Requirement:
Please output all the entries word for word, without the pictures.
─── Data to use ───
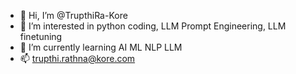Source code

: - 👋 Hi, I’m @TrupthiRa-Kore
- 👀 I’m interested in python coding, LLM Prompt Engineering, LLM finetuning
- 🌱 I’m currently learning AI ML NLP LLM
- 📫 trupthi.rathna@kore.com

<!---
TrupthiRa-Kore/TrupthiRa-Kore is a ✨ special ✨ repository because its `README.md` (this file) appears on your GitHub profile.
You can click the Preview link to take a look at your changes.
--->
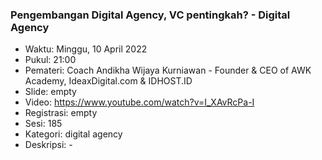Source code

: ### Pengembangan Digital Agency, VC pentingkah? - Digital Agency

- Waktu: Minggu, 10 April 2022
- Pukul: 21:00
- Pemateri: Coach Andikha Wijaya Kurniawan - Founder & CEO of AWK Academy, IdeaxDigital.com & IDHOST.ID
- Slide: empty
- Video: https://www.youtube.com/watch?v=I_XAvRcPa-I
- Registrasi: empty
- Sesi: 185
- Kategori: digital agency
- Deskripsi: -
───
Task answer:
Source code

: - 👋 Hi, I’m @TrupthiRa-Kore
- 👀 I’m interested in python coding, LLM Prompt Engineering, LLM finetuning
- 🌱 I’m currently learning AI ML NLP LLM
- 📫 trupthi.rathna@kore.com

<!---
TrupthiRa-Kore/TrupthiRa-Kore is a ✨ special ✨ repository because its `README.md` (this file) appears on your GitHub profile.
You can click the Preview link to take a look at your changes.
--->
Source code

: ### Pengembangan Digital Agency, VC pentingkah? - Digital Agency

- Waktu: Minggu, 10 April 2022
- Pukul: 21:00
- Pemateri: Coach Andikha Wijaya Kurniawan - Founder & CEO of AWK Academy, IdeaxDigital.com & IDHOST.ID
- Slide: empty
- Video: https://www.youtube.com/watch?v=I_XAvRcPa-I
- Registrasi: empty
- Sesi: 185
- Kategori: digital agency
- Deskripsi: -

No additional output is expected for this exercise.